Sunday, November 11, 2012
Being Mindful Another lesson that I'm trying to grasp since the bleed
"Mindfulness is a way of being present with what is happening to me physically, mentally, emotionally and spiritually right now."
Mindful is the word I'm grasping onto right now. Some may know or others may not know, but a few nights back I had a bad fall. I was coming home from the grocery store and was carrying three bags, and feeling dizzy I decided to take the wet grass instead of the walk way, and guess what? I lost my balance and sprained my left ankle and knee. This is the same ankle that I broke a few years ago and the left side is also the side that was effected by the brain bleed. Needless to say, we had a trip to the ER where the doctor ran an EKG, a CT scan, and a lot of x-rays on my leg. Thankfully nothing was broken, but I'm still having trouble and walking and it hurts! While I was in the ER, I met a very kind and wise x-ray tech who took the time to briefly visit with me. She shared with me how her sister has a very painful disease and it has changed her life style, and one way her sister was coping with this hardship was by being mindful. She told me she really wanted me to roll that word around in my brain, and to really stop and think about how I had to adjust my life now since the bleed. For example, not carrying in bags of groceries, wearing good shoes, recognizing when I'm dizzy and fatigued. Since my entire left leg has hurt for the past four days, I have had time to sit and really think about that word, and practice applying to my life. I also recognize how profoundly important it is for me to really keep working on my attention skills so that I'm able to focus and stop and recognize how I'm feeling and what I am doing. Here are the examples
1. Went to the ENT doctor yesterday evidently now the bleed has effected my hearing and they want to do surgery. After the surgery is done I could have weeks of being dizzy, not that I don't already experience this. It also has some risks, and I will eventually have to have the surgery, but it is not critical right now so I was mindful and Kirk and I decided to wait. I shared with Kirk that right now emotionally I'm exhausted and I have been through enough for now. I will consider the surgery in the next 6 to 12 months. Heaven only knows I do not need any other issues or health related problems right now.

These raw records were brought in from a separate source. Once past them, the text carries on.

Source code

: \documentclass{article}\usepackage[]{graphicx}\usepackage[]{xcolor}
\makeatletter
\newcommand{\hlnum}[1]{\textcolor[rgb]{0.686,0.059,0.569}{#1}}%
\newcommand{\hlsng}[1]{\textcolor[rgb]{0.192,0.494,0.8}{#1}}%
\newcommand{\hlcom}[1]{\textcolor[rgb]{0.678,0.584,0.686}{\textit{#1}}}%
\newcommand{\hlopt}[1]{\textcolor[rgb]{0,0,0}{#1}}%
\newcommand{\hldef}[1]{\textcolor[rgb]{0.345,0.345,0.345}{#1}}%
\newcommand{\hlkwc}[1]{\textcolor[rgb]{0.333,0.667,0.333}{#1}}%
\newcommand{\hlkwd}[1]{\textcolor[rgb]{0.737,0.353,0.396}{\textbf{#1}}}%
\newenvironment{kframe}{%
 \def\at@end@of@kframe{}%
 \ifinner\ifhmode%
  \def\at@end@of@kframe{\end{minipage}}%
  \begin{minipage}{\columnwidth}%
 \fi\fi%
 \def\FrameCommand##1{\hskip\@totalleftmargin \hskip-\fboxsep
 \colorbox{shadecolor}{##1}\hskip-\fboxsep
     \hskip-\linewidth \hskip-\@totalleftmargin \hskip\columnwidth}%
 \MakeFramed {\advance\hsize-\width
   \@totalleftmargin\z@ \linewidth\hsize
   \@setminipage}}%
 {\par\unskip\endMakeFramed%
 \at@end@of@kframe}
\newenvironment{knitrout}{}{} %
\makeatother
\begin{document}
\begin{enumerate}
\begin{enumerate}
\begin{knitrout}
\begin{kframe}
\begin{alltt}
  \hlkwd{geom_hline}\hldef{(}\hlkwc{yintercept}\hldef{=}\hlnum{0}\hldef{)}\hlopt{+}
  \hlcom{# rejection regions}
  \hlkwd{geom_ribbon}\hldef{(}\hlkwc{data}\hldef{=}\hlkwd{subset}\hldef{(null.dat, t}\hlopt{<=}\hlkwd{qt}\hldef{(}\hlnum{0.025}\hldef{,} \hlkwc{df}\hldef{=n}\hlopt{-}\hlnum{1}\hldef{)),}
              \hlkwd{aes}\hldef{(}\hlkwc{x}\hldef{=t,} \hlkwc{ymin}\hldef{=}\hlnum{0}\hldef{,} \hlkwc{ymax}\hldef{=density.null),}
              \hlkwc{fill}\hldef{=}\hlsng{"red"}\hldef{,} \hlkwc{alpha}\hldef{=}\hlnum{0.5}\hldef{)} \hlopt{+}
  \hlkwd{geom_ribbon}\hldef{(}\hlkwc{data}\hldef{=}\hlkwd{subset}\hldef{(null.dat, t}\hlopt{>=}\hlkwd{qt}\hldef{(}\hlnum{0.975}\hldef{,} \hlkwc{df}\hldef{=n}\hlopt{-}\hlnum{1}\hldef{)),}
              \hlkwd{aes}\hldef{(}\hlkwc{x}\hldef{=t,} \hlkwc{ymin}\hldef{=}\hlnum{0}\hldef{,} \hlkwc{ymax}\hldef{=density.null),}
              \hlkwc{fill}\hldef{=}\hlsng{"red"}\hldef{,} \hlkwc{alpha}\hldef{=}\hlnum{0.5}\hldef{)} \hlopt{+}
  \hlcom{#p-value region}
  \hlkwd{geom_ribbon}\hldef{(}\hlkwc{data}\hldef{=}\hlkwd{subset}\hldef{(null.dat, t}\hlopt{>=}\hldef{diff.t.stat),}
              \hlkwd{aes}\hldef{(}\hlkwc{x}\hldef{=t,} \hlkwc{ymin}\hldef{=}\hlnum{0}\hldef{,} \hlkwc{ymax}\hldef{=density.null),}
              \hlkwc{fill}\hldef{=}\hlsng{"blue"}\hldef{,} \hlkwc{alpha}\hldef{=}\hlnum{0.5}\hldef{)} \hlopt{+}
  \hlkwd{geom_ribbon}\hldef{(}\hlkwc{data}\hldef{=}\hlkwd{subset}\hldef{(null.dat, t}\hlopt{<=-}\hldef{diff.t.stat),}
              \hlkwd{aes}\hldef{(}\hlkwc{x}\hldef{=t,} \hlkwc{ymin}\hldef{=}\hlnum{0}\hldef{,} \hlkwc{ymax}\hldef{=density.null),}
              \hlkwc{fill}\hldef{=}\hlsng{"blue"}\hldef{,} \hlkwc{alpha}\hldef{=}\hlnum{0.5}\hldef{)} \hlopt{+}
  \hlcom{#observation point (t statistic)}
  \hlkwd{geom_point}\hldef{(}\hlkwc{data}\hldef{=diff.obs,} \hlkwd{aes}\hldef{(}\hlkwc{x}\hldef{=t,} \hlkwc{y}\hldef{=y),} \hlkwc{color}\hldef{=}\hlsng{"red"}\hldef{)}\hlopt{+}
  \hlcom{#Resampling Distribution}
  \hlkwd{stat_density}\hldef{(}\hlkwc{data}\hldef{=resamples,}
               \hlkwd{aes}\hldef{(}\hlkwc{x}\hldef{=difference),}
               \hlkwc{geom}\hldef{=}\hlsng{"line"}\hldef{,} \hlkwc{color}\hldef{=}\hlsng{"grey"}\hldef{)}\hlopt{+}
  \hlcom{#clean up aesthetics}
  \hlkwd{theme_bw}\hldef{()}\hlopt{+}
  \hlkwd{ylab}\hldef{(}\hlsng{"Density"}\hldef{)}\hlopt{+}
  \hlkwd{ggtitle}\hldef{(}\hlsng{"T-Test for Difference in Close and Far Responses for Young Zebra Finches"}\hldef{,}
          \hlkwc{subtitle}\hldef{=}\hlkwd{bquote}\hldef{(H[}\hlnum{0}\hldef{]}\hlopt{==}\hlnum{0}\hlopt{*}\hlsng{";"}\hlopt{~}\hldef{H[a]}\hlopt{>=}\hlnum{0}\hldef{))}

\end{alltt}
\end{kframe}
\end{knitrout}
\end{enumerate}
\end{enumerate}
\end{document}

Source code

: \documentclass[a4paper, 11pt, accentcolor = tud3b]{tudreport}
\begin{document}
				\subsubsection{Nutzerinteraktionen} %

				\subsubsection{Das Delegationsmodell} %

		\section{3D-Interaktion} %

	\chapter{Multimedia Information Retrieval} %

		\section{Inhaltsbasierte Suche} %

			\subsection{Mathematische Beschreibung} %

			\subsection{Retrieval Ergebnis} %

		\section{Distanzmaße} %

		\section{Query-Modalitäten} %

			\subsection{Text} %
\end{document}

2. When my leg is hurting, recognizing that I need to sit and rest it for a while, and not worrying about getting the housework done right now.
3. Currently we are also advocating for Zachary to get writing services at school. I have recognized that Zach needs help in this area, and I have had to gather a lot of information from the school, but I recognize that all of the advocating is a lot of work and Kirk and I have chosen to hire Dr. Gayle Fay to come and talk to the school about Zachary's needs.
Overall, I'm learning that bleed has changed my life and I consistently need to be mindful about how I am doing. I know that I have been striving so hard to get back to where I was at prior to the bleed, but in ways that is living in the past and it is not living in the present. Presently, I should not be hauling in groceries from the car, and when I'm dizzy I need to sit down. Mindfulness is the word!